__Available data__:
□ □ □ □ □ □ □
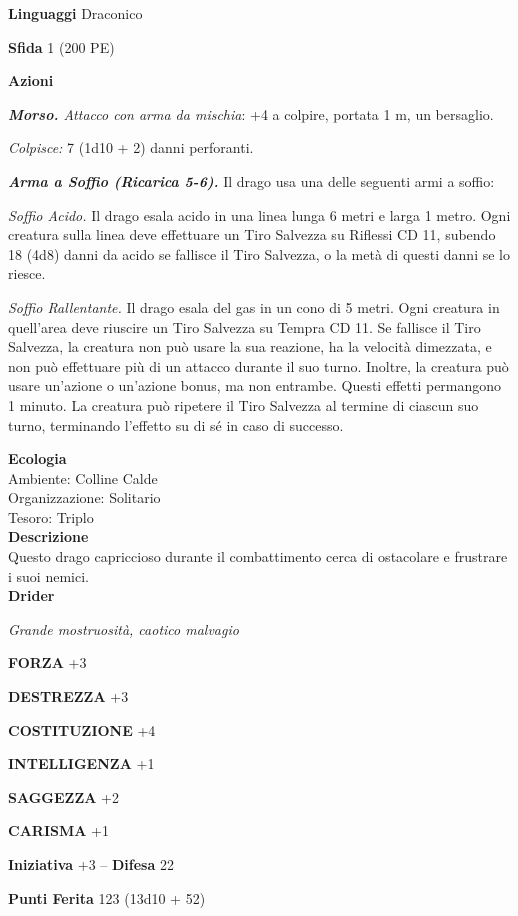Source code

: \begin{multicols}{2}
\textbf{Linguaggi} Draconico

\textbf{Sfida} 1 (200 PE)

\textbf{Azioni}

\emph{\textbf{Morso.} Attacco con arma da mischia}: +4 a colpire, portata 1 m, un bersaglio.

\emph{Colpisce:} 7 (1d10 + 2) danni perforanti.

\emph{\textbf{Arma a Soffio (Ricarica 5-6).}} Il drago usa una delle seguenti armi a soffio:

\emph{Soffio Acido.} Il drago esala acido in una linea lunga 6 metri e larga 1 metro. Ogni creatura sulla linea deve effettuare un Tiro Salvezza su Riflessi CD 11, subendo 18 (4d8) danni da acido se fallisce il Tiro Salvezza, o la metà di questi danni se lo riesce.

\emph{Soffio Rallentante.} Il drago esala del gas in un cono di 5 metri. Ogni creatura in quell'area deve riuscire un Tiro Salvezza su Tempra CD 11. Se fallisce il Tiro Salvezza, la creatura non può usare la sua reazione, ha la velocità dimezzata, e non può effettuare più di un attacco durante il suo turno. Inoltre, la creatura può usare un'azione o un'azione bonus, ma non entrambe. Questi effetti permangono 1 minuto. La creatura può ripetere il Tiro Salvezza al termine di ciascun suo turno, terminando l'effetto su di sé in caso di successo.

\textbf{Ecologia}\\
Ambiente: Colline Calde\\
Organizzazione: Solitario\\
Tesoro: Triplo\\
\textbf{Descrizione}\\
Questo drago capriccioso durante il combattimento cerca di ostacolare e frustrare i suoi nemici.\\


\medskip{}\textbf{Drider}

\emph{Grande mostruosità, caotico malvagio}

\textbf{FORZA} +3

\textbf{DESTREZZA} +3

\textbf{COSTITUZIONE} +4

\textbf{INTELLIGENZA} +1

\textbf{SAGGEZZA} +2

\textbf{CARISMA} +1

\textbf{Iniziativa} +3 -- \textbf{Difesa} 22

\textbf{Punti Ferita} 123 (13d10 + 52)


\end{multicols}

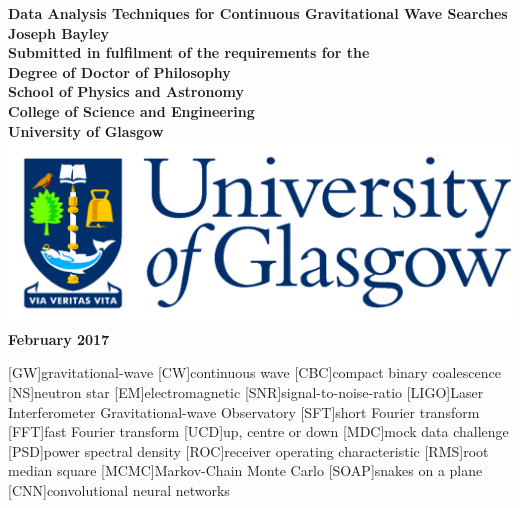 \documentclass[12pt,titlepage,oneside]{book}
\begin{document}
\begin{titlepage}
\centering
\vspace*{3cm}  %
\bfseries\Large
Data Analysis Techniques for Continuous Gravitational Wave Searches\\
\vspace{3cm}
\normalfont\large
Joseph Bayley\\
\vspace{2cm}
Submitted in fulfilment of the requirements for the\\
Degree of Doctor of Philosophy\\
\vspace{2cm}
School of Physics and Astronomy\\
College of Science and Engineering\\
University of Glasgow\\
\vspace{1cm}
\includegraphics[scale=0.125]{GlaLogo.pdf}
\\
\vspace{1cm}
February 2017
\end{titlepage}
\frontmatter  %

\tableofcontents
\listoftables
\listoffigures



[GW]{gravitational-wave}
[CW]{continuous wave}
[CBC]{compact binary coalescence}
[NS]{neutron star}
[EM]{electromagnetic}
[SNR]{signal-to-noise-ratio}
[LIGO]{Laser Interferometer Gravitational-wave Observatory}
[SFT]{short Fourier transform}
[FFT]{fast Fourier transform}
[UCD]{up, centre or down}
[MDC]{mock data challenge}
[PSD]{power spectral density}
[ROC]{receiver operating characteristic}
[RMS]{root median square}
[MCMC]{Markov-Chain Monte Carlo}
[SOAP]{snakes on a plane}
[CNN]{convolutional neural networks}

\mainmatter %










\appendix


\end{document}
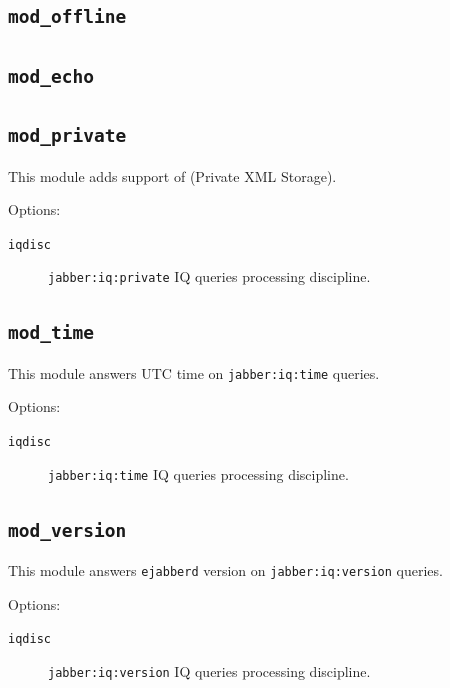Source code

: \documentclass[10pt]{article}
\newcommand{\ns}[1]{\texttt{#1}}
\newcommand{\ejabberd}{\texttt{ejabberd}}
\newcommand{\modoffline}{\texttt{mod\_offline}}
\newcommand{\modecho}{\texttt{mod\_echo}}
\newcommand{\modprivate}{\texttt{mod\_private}}
\newcommand{\modtime}{\texttt{mod\_time}}
\newcommand{\modversion}{\texttt{mod\_version}}
\begin{document}
\subsection{\modoffline{}}
\label{sec:modoffline}



\subsection{\modecho{}}
\label{sec:modecho}



\subsection{\modprivate{}}
\label{sec:modprivate}

This module adds support of
 (Private XML
Storage).

Options:
\begin{description}
\item[\texttt{iqdisc}] \ns{jabber:iq:private} IQ queries processing discipline.
\end{description}

\subsection{\modtime{}}
\label{sec:modtime}

This module answers UTC time on \ns{jabber:iq:time} queries.

Options:
\begin{description}
\item[\texttt{iqdisc}] \ns{jabber:iq:time} IQ queries processing discipline.
\end{description}


\subsection{\modversion{}}
\label{sec:modversion}

This module answers \ejabberd{} version on \ns{jabber:iq:version} queries.

Options:
\begin{description}
\item[\texttt{iqdisc}] \ns{jabber:iq:version} IQ queries processing discipline.
\end{description}
\end{document}

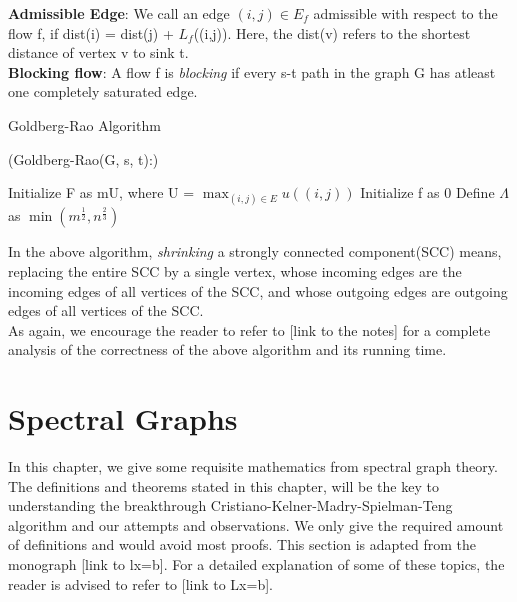 \documentclass[BTech]{iitmdiss}
\begin{document}
	    
	    \textbf{Admissible Edge}: We call an edge $(i, j) \in E_f$ admissible with respect to the flow f, if dist(i) = dist(j) + $L_f$((i,j)). Here,
	    the dist(v) refers to the shortest distance of vertex v to sink t. \\
	    
	    \textbf{Blocking flow}: A flow f is \textit{blocking} if every s-t path in the graph G has atleast one completely saturated edge. \\
	    
	    \begin{algorithm}[H]
	      \caption{Goldberg-Rao Algorithm}
	      
	      \Begin(Goldberg-Rao{(G, s, t)}:)
	      {
		Initialize F as mU, where U =  $\displaystyle\max_{(i,j) \in E} u((i,j))$ \;
		Initialize f as 0 \;
		Define $\varLambda$ as $\min(m^{\frac{1}{2}}, n^{\frac{2}{3}})$ \;
		
	      }
	    \end{algorithm}
	    
	    In the above algorithm, \textit{shrinking} a strongly connected component(SCC) means, replacing the entire SCC by a 
	    single vertex, whose incoming edges are the incoming edges of all vertices of the SCC, and whose outgoing edges
	    are outgoing edges of all vertices of the SCC. \\
	    
	    As again, we encourage the reader to refer to [link to the notes] for a complete analysis of the correctness of the above algorithm
	    and its running time.
	 \chapter{Spectral Graphs}
	     In this chapter, we give some requisite mathematics from spectral graph theory. The definitions and theorems stated in this chapter,
	     will be the key to understanding the breakthrough Cristiano-Kelner-Madry-Spielman-Teng algorithm and our attempts and observations. We only give the required amount of definitions and would avoid most proofs. This section is adapted from the monograph [link to lx=b].
	     For a detailed explanation of some of these topics, the reader is advised to refer to [link to Lx=b].\\
	     
\end{document}
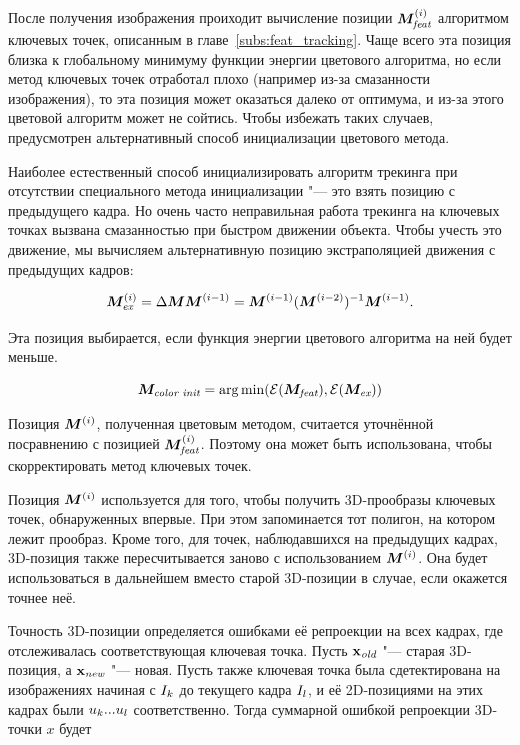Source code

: После получения изображения проиходит вычисление позиции $\bm{M}^{\left( i \right)}_{\text {\it feat}}$
алгоритмом
ключевых точек, описанным в главе~\ref{subs:feat_tracking}.
Чаще всего эта позиция близка к глобальному минимуму функции энергии цветового
алгоритма, но если метод ключевых точек отработал плохо (например из-за
смазанности изображения), то эта позиция может оказаться далеко от оптимума, и
из-за этого цветовой алгоритм может не сойтись.
Чтобы избежать таких случаев, предусмотрен альтернативный способ инициализации
цветового метода.

Наиболее естественный способ инициализировать алгоритм трекинга при отсутствии
специального метода инициализации "--- это взять позицию с предыдущего кадра.
Но очень часто неправильная работа трекинга на ключевых точках вызвана
смазанностью при быстром движении объекта.
Чтобы учесть это движение, мы вычисляем альтернативную позицию экстраполяцией
движения с предыдущих кадров:

\begin{equation}
\label{eqn:extrapolation}
\bm{M}^{\left( i \right)}_{\text{\it ex}} = \Delta \bm{M} \bm{M}^{\left( i - 1 \right)} = \bm{M}^{\left( i -
1 \right)}(\bm{M}^{\left( i - 2 \right)})^{-1} \bm{M}^{\left( i - 1 \right)}
\text{.}
\end{equation}

Эта позиция выбирается, если функция энергии цветового алгоритма на ней будет
меньше.

\begin{equation}
\label{eqn:init_selection}
\bm{M}_{\text{\it color init}} = \operatorname*{arg\,min}(\mathcal{E}(\bm{M}_{\text {\it feat}}),
\mathcal{E}(\bm{M}_{\text{\it ex}}))
\end{equation}

Позиция $\bm{M}^{\left( i \right)}$, полученная цветовым методом, считается уточнённой
посравнению с позицией $\bm{M}^{\left( i \right)}_{\text {\it feat}}$.
Поэтому она может быть использована, чтобы скорректировать метод ключевых
точек.

Позиция $\bm{M}^{\left( i \right)}$ используется для того, чтобы получить 3D-прообразы
ключевых точек, обнаруженных впервые.
При этом запоминается тот полигон, на котором лежит прообраз.
Кроме того, для точек, наблюдавшихся на предыдущих кадрах, 3D-позиция также
пересчитывается заново с использованием $\bm{M}^{\left( i \right)}$.
Она будет использоваться в дальнейшем вместо старой 3D-позиции в случае, если
окажется точнее неё.

Точность 3D-позиции определяется ошибками её репроекции на всех кадрах, где
отслеживалась соответствующая ключевая точка.
Пусть $\mathbf{x_{\text {\it old}}}$ "--- старая 3D-позиция, а $\mathbf{x_{\text{\it new}}}$ "--- новая. 
Пусть также ключевая точка была сдетектирована на изображениях начиная с
$I_k$
до текущего кадра $I_l$, и её 2D-позициями на этих кадрах были $\mathnormal{u}_k ...
\mathnormal{u}_l$
соответственно.
Тогда суммарной ошибкой репроекции 3D-точки $x$ будет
□ □ □ □ □ □ □
__What the task requires__:
Report each line in the entries where the string "позиции" occurs.

__Your solution__:
: После получения изображения проиходит вычисление позиции $\bm{M}^{\left( i \right)}_{\text {\it feat}}$
Она будет использоваться в дальнейшем вместо старой 3D-позиции в случае, если
Точность 3D-позиции определяется ошибками её репроекции на всех кадрах, где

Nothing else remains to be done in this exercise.